We assume correlation equals causation
How to avoid it
Ask yourself what you don’t see
When making a decision, begin by considering what’s missing. What data didn’t “survive,” from an event or dataset you are using? By asking questions and taking the time to research these missing data points, you can develop a better understanding before your decision-making moment. Being fully informed and taking the time to pause, reflect, and research will help ensure the consideration of survivorship bias in your decision-making.
Study the failures
When you’re sure you have all the information you need to make a decision, take a good look at the failures. Study examples that started along the same path but didn’t work out. For example, when you hear about a tech startup that grew into a wildly successful company, seek out tech startups that launched with a similar idea but failed to make it, then try to find out where they went wrong.
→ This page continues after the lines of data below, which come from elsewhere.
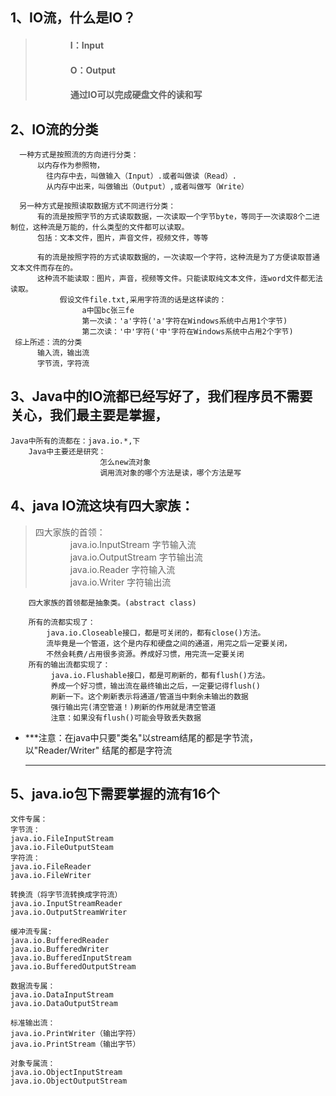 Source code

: ## 1、IO流，什么是IO？

> #### &emsp;&emsp;&emsp;&emsp;I：Input
> #### &emsp;&emsp;&emsp;&emsp;O：Output
> #### &emsp;&emsp;&emsp;&emsp;通过IO可以完成硬盘文件的读和写

## 2、IO流的分类

      一种方式是按照流的方向进行分类：
          以内存作为参照物，
            往内存中去，叫做输入（Input）.或者叫做读（Read）.
            从内存中出来，叫做输出（Output）,或者叫做写（Write）

      另一种方式是按照读取数据方式不同进行分类：
          有的流是按照字节的方式读取数据，一次读取一个字节byte，等同于一次读取8个二进制位，这种流是万能的，什么类型的文件都可以读取。
          包括：文本文件，图片，声音文件，视频文件，等等

          有的流是按照字符的方式读取数据的，一次读取一个字符，这种流是为了方便读取普通文本文件而存在的。
          这种流不能读取：图片，声音，视频等文件。只能读取纯文本文件，连word文件都无法读取。
               假设文件file.txt,采用字符流的话是这样读的：
                    a中国bc张三fe
                    第一次读：'a'字符('a'字符在Windows系统中占用1个字节)
                    第二次读：'中'字符('中'字符在Windows系统中占用2个字节)
     综上所述：流的分类
          输入流，输出流
          字节流，字符流

## 3、Java中的IO流都已经写好了，我们程序员不需要关心，我们最主要是掌握，

    Java中所有的流都在：java.io.*,下
        Java中主要还是研究：
                        怎么new流对象
                        调用流对象的哪个方法是读，哪个方法是写

## 4、java IO流这块有四大家族：

> 四大家族的首领：  
> &emsp;&emsp;&emsp;&emsp;java.io.InputStream 字节输入流  
> &emsp;&emsp;&emsp;&emsp;java.io.OutputStream 字节输出流  
> &emsp;&emsp;&emsp;&emsp;java.io.Reader 字符输入流  
> &emsp;&emsp;&emsp;&emsp;java.io.Writer 字符输出流

        四大家族的首领都是抽象类。(abstract class)

        所有的流都实现了：
            java.io.Closeable接口，都是可关闭的，都有close()方法。
            流毕竟是一个管道，这个是内存和硬盘之间的通道，用完之后一定要关闭，
            不然会耗费/占用很多资源。养成好习惯，用完流一定要关闭
        所有的输出流都实现了：
             java.io.Flushable接口，都是可刷新的，都有flush()方法。
             养成一个好习惯，输出流在最终输出之后，一定要记得flush()
             刷新一下。这个刷新表示将通道/管道当中剩余未输出的数据
             强行输出完(清空管道！)刷新的作用就是清空管道
             注意：如果没有flush()可能会导致丢失数据

- ***注意：在java中只要"类名"以stream结尾的都是字节流，以"Reader/Writer" 结尾的都是字符流
  ***

## 5、java.io包下需要掌握的流有16个

    文件专属：
    字节流：
    java.io.FileInputStream
    java.io.FileOutputSteam
    字符流：
    java.io.FileReader
    java.io.FileWriter
    
    转换流（将字节流转换成字符流）
    java.io.InputStreamReader
    java.io.OutputStreamWriter
    
    缓冲流专属:
    java.io.BufferedReader
    java.io.BufferedWriter
    java.io.BufferedInputStream
    java.io.BufferedOutputStream
    
    数据流专属：
    java.io.DataInputStream
    java.io.DataOutputStream
    
    标准输出流：
    java.io.PrintWriter（输出字符）
    java.io.PrintStream（输出字节）
    
    对象专属流：
    java.io.ObjectInputStream
    java.io.ObjectOutputStream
Understanding why something failed can often be more valuable than making assumptions about why something else was successful. Failures give us concrete evidence (startup A failed because they ran out of money), while successes can be attributed to any number of causes (maybe startup B was successful out of sheer luck and not because the founder wore the same shirt every day). The more you understand the failures of the invisible majority, the better you’ll be able to avoid common pitfalls.
Vet your data sources
Another method to prevent survivorship bias, specifically in your work and research, is to be selective of the data sources used. By ensuring data sources are crafted to promote accuracy and do not omit critical observations that would change analysis results or decision-making, individuals can reduce the risk of survivorship bias
How it affects product
A significant portion of marketing campaigns involve testimonials – data that the consumer values highly. We often want to know if a product will work, so we may turn to the “clinical trials” and independently funded studies presented in advertisement campaigns. However, there may be more behind the numbers: a flashy “95% of people saw improvement!” doesn’t always tell the full story. When we aren’t made aware of the full parameters of a study, it is easy to get a biased perspective. It’s always a good idea to double check the rigor of a study. For example, what was the sample size? Did people drop out of the study? How long did they use the product for? All of these questions are important in order to determine its validity. When we take these points into account we are actively working against the survivorship bias.